As an independent, nonprofit organisation functioning since 1919, the IIE has been a world heavyweight in international education and training for decades and administers over 200 programmes annually.

Although the organisation has been involved in scholar rescue missions since the early 1920s, these efforts were institutionalised in 2002 when a $50 million endowment fund was created specifically for saving scholars.

The fund has since helped save the voices of 155 academics from three-dozen countries, according to the IIE.

In Baghdad over past two years, the mass abduction from a science research institute and the bombings of Baghdad’s Mustansiriyah University and booksellers market are some of the dramatic events that prove systematic persecution and have been closely observed by the organisation, the IIE statement said.
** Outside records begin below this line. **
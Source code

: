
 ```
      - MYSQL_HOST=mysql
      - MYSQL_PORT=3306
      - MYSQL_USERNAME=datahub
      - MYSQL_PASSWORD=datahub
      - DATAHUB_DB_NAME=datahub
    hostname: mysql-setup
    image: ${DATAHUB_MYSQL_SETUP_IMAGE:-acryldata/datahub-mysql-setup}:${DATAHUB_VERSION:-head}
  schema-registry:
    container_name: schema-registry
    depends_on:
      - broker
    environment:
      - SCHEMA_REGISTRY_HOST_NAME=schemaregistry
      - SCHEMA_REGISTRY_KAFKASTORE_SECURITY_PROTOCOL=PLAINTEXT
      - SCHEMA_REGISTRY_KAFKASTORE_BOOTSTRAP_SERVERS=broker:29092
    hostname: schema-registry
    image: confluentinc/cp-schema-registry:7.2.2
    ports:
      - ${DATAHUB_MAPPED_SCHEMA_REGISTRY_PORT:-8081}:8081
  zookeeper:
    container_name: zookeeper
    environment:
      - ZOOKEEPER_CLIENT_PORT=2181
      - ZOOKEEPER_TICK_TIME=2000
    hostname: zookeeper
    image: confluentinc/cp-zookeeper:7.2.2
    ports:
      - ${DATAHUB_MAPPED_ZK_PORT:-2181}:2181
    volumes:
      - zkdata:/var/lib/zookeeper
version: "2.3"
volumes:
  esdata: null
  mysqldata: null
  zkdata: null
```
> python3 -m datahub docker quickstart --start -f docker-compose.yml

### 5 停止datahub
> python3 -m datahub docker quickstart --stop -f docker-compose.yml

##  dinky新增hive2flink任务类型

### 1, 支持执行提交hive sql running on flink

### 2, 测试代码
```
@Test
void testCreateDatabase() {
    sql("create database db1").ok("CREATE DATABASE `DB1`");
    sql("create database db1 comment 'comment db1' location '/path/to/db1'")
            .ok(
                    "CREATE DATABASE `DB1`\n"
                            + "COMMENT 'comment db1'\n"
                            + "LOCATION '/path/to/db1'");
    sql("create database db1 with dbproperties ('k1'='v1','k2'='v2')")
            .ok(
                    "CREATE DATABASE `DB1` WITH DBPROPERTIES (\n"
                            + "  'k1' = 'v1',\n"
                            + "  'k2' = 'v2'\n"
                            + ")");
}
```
SRF fund’s director said that over the past five years the organisation was receiving around 40 applications a month from victimised scholars from around the world. Over the past year, however, the fund was witnessing around 40 to 50 applications a week from Iraq alone.

“The Iraqi scholars were uniformly more qualified than most of the other perspective fellowship recipients. We concluded that an Iraq programme needed to be set up,” Jarecki said.

Jarecki recalled a meeting with Iraqi Minister of Higher Education Abid Ajeely and said that the minister regrets that it is tough to make real contributions to the education sector while 50 per cent of his job is security operations like negotiating with people whose relatives are kidnapped, ransom requests, surveillance cameras and gated schools.

The IIE/SRF officials noted that their organisation played a historic role in saving lives and thus ideas that have helped shape the intellectual world.

A list of previous rescues includes scholars from Italy during the Mussolini era and hundreds targeted during World War II, many of whom went on to become Nobel laureates.

The SRF will aim to place around 200 of the most threatened senior Iraqi scholars within the next two years across the Middle East and North Africa region.

It was decided to choose their surrounding region “both in order to minimise language and culture difficulties and to ensure that scholars are in a position to quickly return to help rebuild Iraq once the conflict subsides,” according to an IIE statement.

Based in New York City, the organisation has 18 offices around the world and employs a staff of 450 worldwide, according to www.iie.org.